Administration and Chief Financial Officer, and certain of HP's other
executive officers and directors may be deemed to be participants in the
solicitation of proxies from the stockholders of HP and Compaq in favor of
the Merger.  The other executive officers and directors of HP who may be
participants in the solicitation of proxies in connection with the Merger
have not been determined as of the date of this filing.  A description of the
interests of Ms. Fiorina, Mr. Wayman and HP's other executive officers and
directors in HP is set forth in the proxy statement for HP's 2001 Annual
Meeting of Stockholders, which was filed with the SEC on January 25, 2001.
Investors and security holders may obtain more detailed information regarding
the direct and indirect interests of Ms. Fiorina, Mr. Wayman and HP's other
executive officers and directors in the Merger by reading the preliminary
joint proxy statement/prospectus filed with the SEC on November 15, 2001 and
the definitive joint proxy statement/prospectus when it becomes available.
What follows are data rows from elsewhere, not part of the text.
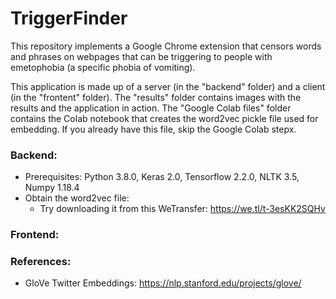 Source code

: # TriggerFinder

This repository implements a Google Chrome extension that censors words and phrases on webpages that can be triggering to people with emetophobia (a specific phobia of vomiting).

This application is made up of a server (in the "backend" folder) and a client (in the "frontent" folder). The "results" folder contains images with the results and the application in action. The "Google Colab files" folder contains the Colab notebook that creates the word2vec pickle file used for embedding. If you already have this file, skip the Google Colab stepx.

### Backend:
- Prerequisites: Python 3.8.0, Keras 2.0, Tensorflow 2.2.0, NLTK 3.5, Numpy 1.18.4
- Obtain the word2vec file:
    - Try downloading it from this WeTransfer: https://we.tl/t-3esKK2SQHv


### Frontend:

### References:
- GloVe Twitter Embeddings: https://nlp.stanford.edu/projects/glove/
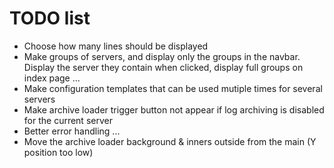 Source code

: # TODO list

- Choose how many lines should be displayed
- Make groups of servers, and display only the groups in the navbar. Display the server they contain when clicked,
  display full groups on index page ...
- Make configuration templates that can be used mutiple times for several servers
- Make archive loader trigger button not appear if log archiving is disabled for the current server
- Better error handling ...
- Move the archive loader background & inners outside from the main (Y position too low)
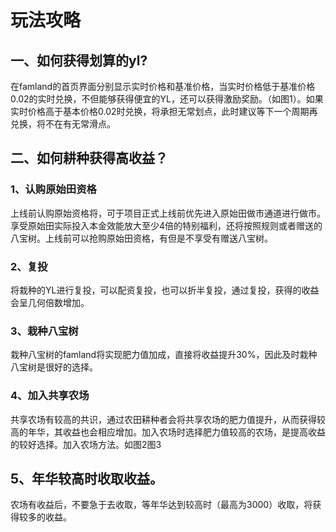 #             玩法攻略

## 一、如何获得划算的yl?

​     在famland的首页界面分别显示实时价格和基准价格，当实时价格低于基准价格0.02的实时兑换，不但能够获得便宜的YL，还可以获得激励奖励。（如图1）。如果实时价格高于基本价格0.02时兑换，将承担无常划点，此时建议等下一个周期再兑换，将不在有无常滑点。

## 二、如何耕种获得高收益？

### 1、认购原始田资格

上线前认购原始资格将，可于项目正式上线前优先进入原始田做市通道进行做市。享受原始田实际投入本金效能放大至少4倍的特别福利，还将按照规则或者赠送的八宝树。上线前可以抢购原始田资格，有但是不享受有赠送八宝树。

### 2、复投

将栽种的YL进行复投，可以配资复投，也可以折半复投，通过复投，获得的收益会呈几何倍数增加。

### 3、栽种八宝树

栽种八宝树的famland将实现肥力值加成，直接将收益提升30%，因此及时栽种八宝树是很好的选择。

### 4、加入共享农场

共享农场有较高的共识，通过农田耕种者会将共享农场的肥力值提升，从而获得较高的年华，其收益也会相应增加。加入农场时选择肥力值较高的农场，是提高收益的较好选择。加入农场方法。如图2图3

## 5、年华较高时收取收益。

农场有收益后，不要急于去收取，等年华达到较高时（最高为3000）收取，将获得较多的收益。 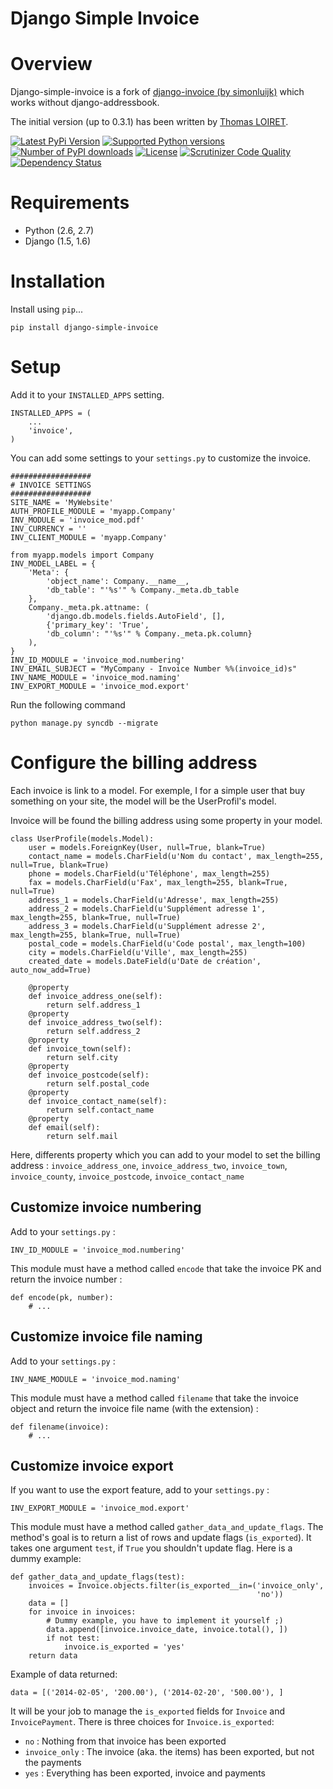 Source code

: Django Simple Invoice
=====================

# Overview

Django-simple-invoice is a fork of [django-invoice (by simonluijk)](https://github.com/simonluijk/django-invoice "django-invoice (by simonluijk)") which works without django-addressbook.

The initial version (up to 0.3.1) has been written by [Thomas LOIRET](https://bitbucket.org/tloiret "Thomas LOIRET").


[![Latest PyPi Version](https://img.shields.io/pypi/v/django-simple-invoice.svg?style=flat)](https://pypi.python.org/pypi/django-simple-invoice/) [![Supported Python versions](https://img.shields.io/pypi/pyversions/django-simple-invoice.svg?style=flat)](https://pypi.python.org/pypi/django-simple-invoice/) [![Number of PyPI downloads](https://img.shields.io/pypi/dm/django-simple-invoice.svg?style=flat)](https://pypi.python.org/pypi/django-simple-invoice/) [![License](https://img.shields.io/pypi/l/django-simple-invoice.svg?style=flat)](https://pypi.python.org/pypi/django-simple-invoice/) [![Scrutinizer Code Quality](https://scrutinizer-ci.com/g/mwolff44/django-simple-invoice/badges/quality-score.png?b=master)](https://scrutinizer-ci.com/g/mwolff44/django-simple-invoice/?branch=master) [![Dependency Status](https://www.versioneye.com/user/projects/54d89353527607b9f6000002/badge.svg?style=flat)](https://www.versioneye.com/user/projects/54d89353527607b9f6000002)


# Requirements

* Python (2.6, 2.7)
* Django (1.5, 1.6)

# Installation

Install using `pip`...

    pip install django-simple-invoice

# Setup

Add it to your `INSTALLED_APPS` setting.

    INSTALLED_APPS = (
        ...
        'invoice',
    )

You can add some settings to your `settings.py` to customize the invoice.

    ##################
    # INVOICE SETTINGS
    ##################
    SITE_NAME = 'MyWebsite'
    AUTH_PROFILE_MODULE = 'myapp.Company'
    INV_MODULE = 'invoice_mod.pdf'
    INV_CURRENCY = ''
    INV_CLIENT_MODULE = 'myapp.Company'

    from myapp.models import Company
    INV_MODEL_LABEL = {
        'Meta': {
            'object_name': Company.__name__,
            'db_table': "'%s'" % Company._meta.db_table
        },
        Company._meta.pk.attname: (
            'django.db.models.fields.AutoField', [],
            {'primary_key': 'True',
            'db_column': "'%s'" % Company._meta.pk.column}
        ),
    }
    INV_ID_MODULE = 'invoice_mod.numbering'
    INV_EMAIL_SUBJECT = "MyCompany - Invoice Number %%(invoice_id)s"
    INV_NAME_MODULE = 'invoice_mod.naming'
    INV_EXPORT_MODULE = 'invoice_mod.export'


Run the following command

    python manage.py syncdb --migrate


# Configure the billing address

Each invoice is link to a model. For exemple, I for a simple user that buy something on your site, the model will be the UserProfil's model.

Invoice will be found the billing address using some property in your model.

	class UserProfile(models.Model):
    	user = models.ForeignKey(User, null=True, blank=True)
    	contact_name = models.CharField(u'Nom du contact', max_length=255, null=True, blank=True)
    	phone = models.CharField(u'Téléphone', max_length=255)
    	fax = models.CharField(u'Fax', max_length=255, blank=True, null=True)
       	address_1 = models.CharField(u'Adresse', max_length=255)
    	address_2 = models.CharField(u'Supplément adresse 1', max_length=255, blank=True, null=True)
    	address_3 = models.CharField(u'Supplément adresse 2', max_length=255, blank=True, null=True)
    	postal_code = models.CharField(u'Code postal', max_length=100)
    	city = models.CharField(u'Ville', max_length=255)
    	created_date = models.DateField(u'Date de création', auto_now_add=True)

    	@property
    	def invoice_address_one(self):
    	    return self.address_1
    	@property
    	def invoice_address_two(self):
        	return self.address_2
    	@property
    	def invoice_town(self):
    	    return self.city
    	@property
    	def invoice_postcode(self):
    		return self.postal_code
        @property
        def invoice_contact_name(self):
            return self.contact_name
        @property
        def email(self):
            return self.mail

Here, differents property which you can add to your model to set the billing address :
`invoice_address_one`, `invoice_address_two`, `invoice_town`, `invoice_county`, `invoice_postcode`, `invoice_contact_name`


## Customize invoice numbering

Add to your `settings.py` :

    INV_ID_MODULE = 'invoice_mod.numbering'

This module must have a method called `encode` that take the invoice PK and return the invoice number :

    def encode(pk, number):
        # ...

## Customize invoice file naming

Add to your `settings.py` :

    INV_NAME_MODULE = 'invoice_mod.naming'

This module must have a method called `filename` that take the invoice object and return the invoice file name (with the extension) :

    def filename(invoice):
        # ...


## Customize invoice export

If you want to use the export feature, add to your `settings.py` :

    INV_EXPORT_MODULE = 'invoice_mod.export'

This module must have a method called `gather_data_and_update_flags`. The method's goal is to return a list of rows and update flags (`is_exported`). It takes one argument `test`, if `True` you shouldn't update flag. Here is a dummy example:

    def gather_data_and_update_flags(test):
        invoices = Invoice.objects.filter(is_exported__in=('invoice_only',
                                                           'no'))
        data = []
        for invoice in invoices:
            # Dummy example, you have to implement it yourself ;)
            data.append([invoice.invoice_date, invoice.total(), ])
            if not test:
                invoice.is_exported = 'yes'
        return data

Example of data returned:

    data = [('2014-02-05', '200.00'), ('2014-02-20', '500.00'), ]

It will be your job to manage the `is_exported` fields for `Invoice` and `InvoicePayment`. There is three choices for `Invoice.is_exported`:
- `no` : Nothing from that invoice has been exported
- `invoice_only` : The invoice (aka. the items) has been exported, but not the payments
- `yes` : Everything has been exported, invoice and payments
     Compaq and Michael D. Capellas, Compaq's Chairman and Chief Executive
Officer, and certain of Compaq's other executive officers and directors may
be deemed to be participants in the solicitation of proxies from the
stockholders of Compaq and HP in favor of the Merger.  The other executive
officers and directors of Compaq who may be participants in the solicitation
of proxies in connection with the Merger have not been determined as of the
date of this filing.  A description of the interests of Mr. Capellas and
Compaq's other executive officers and directors in Compaq is set forth in the
proxy statement for Compaq's 2001 Annual Meeting of Stockholders, which was
filed with the SEC on March 12, 2001.  Investors and security holders may
obtain more detailed information regarding the direct and indirect interests
of Mr. Capellas and Compaq's other executive officers and directors in the
Merger by reading the preliminary joint proxy statement/prospectus filed with
the SEC on November 15, 2001 and the definitive joint proxy
statement/prospectus when it becomes available.